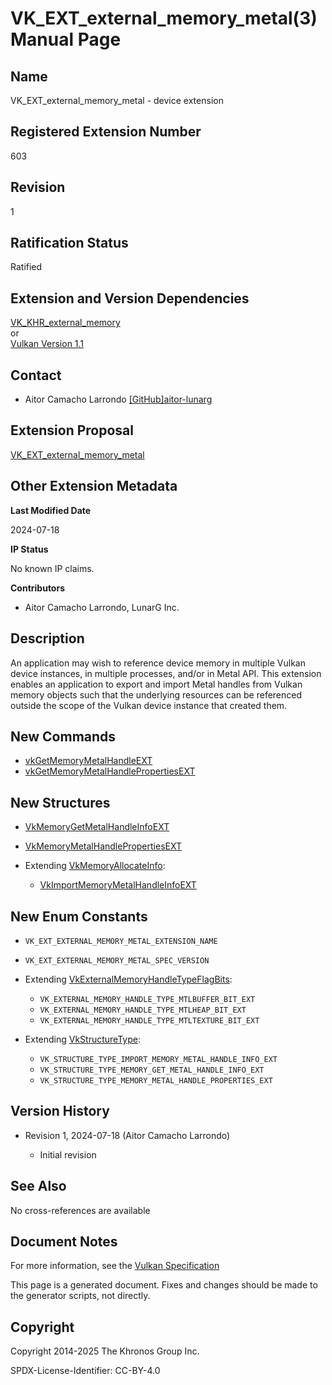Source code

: # VK\_EXT\_external\_memory\_metal(3) Manual Page

## Name

VK\_EXT\_external\_memory\_metal - device extension



## [](#_registered_extension_number)Registered Extension Number

603

## [](#_revision)Revision

1

## [](#_ratification_status)Ratification Status

Ratified

## [](#_extension_and_version_dependencies)Extension and Version Dependencies

[VK\_KHR\_external\_memory](https://registry.khronos.org/vulkan/specs/latest/man/html/VK_KHR_external_memory.html)  
or  
[Vulkan Version 1.1](#versions-1.1)

## [](#_contact)Contact

- Aitor Camacho Larrondo [\[GitHub\]aitor-lunarg](https://github.com/KhronosGroup/Vulkan-Docs/issues/new?body=%5BVK_EXT_external_memory_metal%5D%20%40aitor-lunarg%0A%2AHere%20describe%20the%20issue%20or%20question%20you%20have%20about%20the%20VK_EXT_external_memory_metal%20extension%2A)

## [](#_extension_proposal)Extension Proposal

[VK\_EXT\_external\_memory\_metal](https://github.com/KhronosGroup/Vulkan-Docs/tree/main/proposals/VK_EXT_external_memory_metal.adoc)

## [](#_other_extension_metadata)Other Extension Metadata

**Last Modified Date**

2024-07-18

**IP Status**

No known IP claims.

**Contributors**

- Aitor Camacho Larrondo, LunarG Inc.

## [](#_description)Description

An application may wish to reference device memory in multiple Vulkan device instances, in multiple processes, and/or in Metal API. This extension enables an application to export and import Metal handles from Vulkan memory objects such that the underlying resources can be referenced outside the scope of the Vulkan device instance that created them.

## [](#_new_commands)New Commands

- [vkGetMemoryMetalHandleEXT](https://registry.khronos.org/vulkan/specs/latest/man/html/vkGetMemoryMetalHandleEXT.html)
- [vkGetMemoryMetalHandlePropertiesEXT](https://registry.khronos.org/vulkan/specs/latest/man/html/vkGetMemoryMetalHandlePropertiesEXT.html)

## [](#_new_structures)New Structures

- [VkMemoryGetMetalHandleInfoEXT](https://registry.khronos.org/vulkan/specs/latest/man/html/VkMemoryGetMetalHandleInfoEXT.html)
- [VkMemoryMetalHandlePropertiesEXT](https://registry.khronos.org/vulkan/specs/latest/man/html/VkMemoryMetalHandlePropertiesEXT.html)
- Extending [VkMemoryAllocateInfo](https://registry.khronos.org/vulkan/specs/latest/man/html/VkMemoryAllocateInfo.html):
  
  - [VkImportMemoryMetalHandleInfoEXT](https://registry.khronos.org/vulkan/specs/latest/man/html/VkImportMemoryMetalHandleInfoEXT.html)

## [](#_new_enum_constants)New Enum Constants

- `VK_EXT_EXTERNAL_MEMORY_METAL_EXTENSION_NAME`
- `VK_EXT_EXTERNAL_MEMORY_METAL_SPEC_VERSION`
- Extending [VkExternalMemoryHandleTypeFlagBits](https://registry.khronos.org/vulkan/specs/latest/man/html/VkExternalMemoryHandleTypeFlagBits.html):
  
  - `VK_EXTERNAL_MEMORY_HANDLE_TYPE_MTLBUFFER_BIT_EXT`
  - `VK_EXTERNAL_MEMORY_HANDLE_TYPE_MTLHEAP_BIT_EXT`
  - `VK_EXTERNAL_MEMORY_HANDLE_TYPE_MTLTEXTURE_BIT_EXT`
- Extending [VkStructureType](https://registry.khronos.org/vulkan/specs/latest/man/html/VkStructureType.html):
  
  - `VK_STRUCTURE_TYPE_IMPORT_MEMORY_METAL_HANDLE_INFO_EXT`
  - `VK_STRUCTURE_TYPE_MEMORY_GET_METAL_HANDLE_INFO_EXT`
  - `VK_STRUCTURE_TYPE_MEMORY_METAL_HANDLE_PROPERTIES_EXT`

## [](#_version_history)Version History

- Revision 1, 2024-07-18 (Aitor Camacho Larrondo)
  
  - Initial revision

## [](#_see_also)See Also

No cross-references are available

## [](#_document_notes)Document Notes

For more information, see the [Vulkan Specification](https://registry.khronos.org/vulkan/specs/latest/html/vkspec.html#VK_EXT_external_memory_metal)

This page is a generated document. Fixes and changes should be made to the generator scripts, not directly.

## [](#_copyright)Copyright

Copyright 2014-2025 The Khronos Group Inc.

SPDX-License-Identifier: CC-BY-4.0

:::::

What needs to be done:
Repeat the data exactly. No pictures should appear.

Solution for this exercise:
Source code

: # VK\_EXT\_external\_memory\_metal(3) Manual Page

## Name

VK\_EXT\_external\_memory\_metal - device extension



## [](#_registered_extension_number)Registered Extension Number

603

## [](#_revision)Revision

1

## [](#_ratification_status)Ratification Status

Ratified

## [](#_extension_and_version_dependencies)Extension and Version Dependencies

[VK\_KHR\_external\_memory](https://registry.khronos.org/vulkan/specs/latest/man/html/VK_KHR_external_memory.html)  
or  
[Vulkan Version 1.1](#versions-1.1)

## [](#_contact)Contact

- Aitor Camacho Larrondo [\[GitHub\]aitor-lunarg](https://github.com/KhronosGroup/Vulkan-Docs/issues/new?body=%5BVK_EXT_external_memory_metal%5D%20%40aitor-lunarg%0A%2AHere%20describe%20the%20issue%20or%20question%20you%20have%20about%20the%20VK_EXT_external_memory_metal%20extension%2A)

## [](#_extension_proposal)Extension Proposal

[VK\_EXT\_external\_memory\_metal](https://github.com/KhronosGroup/Vulkan-Docs/tree/main/proposals/VK_EXT_external_memory_metal.adoc)

## [](#_other_extension_metadata)Other Extension Metadata

**Last Modified Date**

2024-07-18

**IP Status**

No known IP claims.

**Contributors**

- Aitor Camacho Larrondo, LunarG Inc.

## [](#_description)Description

An application may wish to reference device memory in multiple Vulkan device instances, in multiple processes, and/or in Metal API. This extension enables an application to export and import Metal handles from Vulkan memory objects such that the underlying resources can be referenced outside the scope of the Vulkan device instance that created them.

## [](#_new_commands)New Commands

- [vkGetMemoryMetalHandleEXT](https://registry.khronos.org/vulkan/specs/latest/man/html/vkGetMemoryMetalHandleEXT.html)
- [vkGetMemoryMetalHandlePropertiesEXT](https://registry.khronos.org/vulkan/specs/latest/man/html/vkGetMemoryMetalHandlePropertiesEXT.html)

## [](#_new_structures)New Structures

- [VkMemoryGetMetalHandleInfoEXT](https://registry.khronos.org/vulkan/specs/latest/man/html/VkMemoryGetMetalHandleInfoEXT.html)
- [VkMemoryMetalHandlePropertiesEXT](https://registry.khronos.org/vulkan/specs/latest/man/html/VkMemoryMetalHandlePropertiesEXT.html)
- Extending [VkMemoryAllocateInfo](https://registry.khronos.org/vulkan/specs/latest/man/html/VkMemoryAllocateInfo.html):
  
  - [VkImportMemoryMetalHandleInfoEXT](https://registry.khronos.org/vulkan/specs/latest/man/html/VkImportMemoryMetalHandleInfoEXT.html)

## [](#_new_enum_constants)New Enum Constants

- `VK_EXT_EXTERNAL_MEMORY_METAL_EXTENSION_NAME`
- `VK_EXT_EXTERNAL_MEMORY_METAL_SPEC_VERSION`
- Extending [VkExternalMemoryHandleTypeFlagBits](https://registry.khronos.org/vulkan/specs/latest/man/html/VkExternalMemoryHandleTypeFlagBits.html):
  
  - `VK_EXTERNAL_MEMORY_HANDLE_TYPE_MTLBUFFER_BIT_EXT`
  - `VK_EXTERNAL_MEMORY_HANDLE_TYPE_MTLHEAP_BIT_EXT`
  - `VK_EXTERNAL_MEMORY_HANDLE_TYPE_MTLTEXTURE_BIT_EXT`
- Extending [VkStructureType](https://registry.khronos.org/vulkan/specs/latest/man/html/VkStructureType.html):
  
  - `VK_STRUCTURE_TYPE_IMPORT_MEMORY_METAL_HANDLE_INFO_EXT`
  - `VK_STRUCTURE_TYPE_MEMORY_GET_METAL_HANDLE_INFO_EXT`
  - `VK_STRUCTURE_TYPE_MEMORY_METAL_HANDLE_PROPERTIES_EXT`

## [](#_version_history)Version History

- Revision 1, 2024-07-18 (Aitor Camacho Larrondo)
  
  - Initial revision

## [](#_see_also)See Also

No cross-references are available

## [](#_document_notes)Document Notes

For more information, see the [Vulkan Specification](https://registry.khronos.org/vulkan/specs/latest/html/vkspec.html#VK_EXT_external_memory_metal)

This page is a generated document. Fixes and changes should be made to the generator scripts, not directly.

## [](#_copyright)Copyright

Copyright 2014-2025 The Khronos Group Inc.

SPDX-License-Identifier: CC-BY-4.0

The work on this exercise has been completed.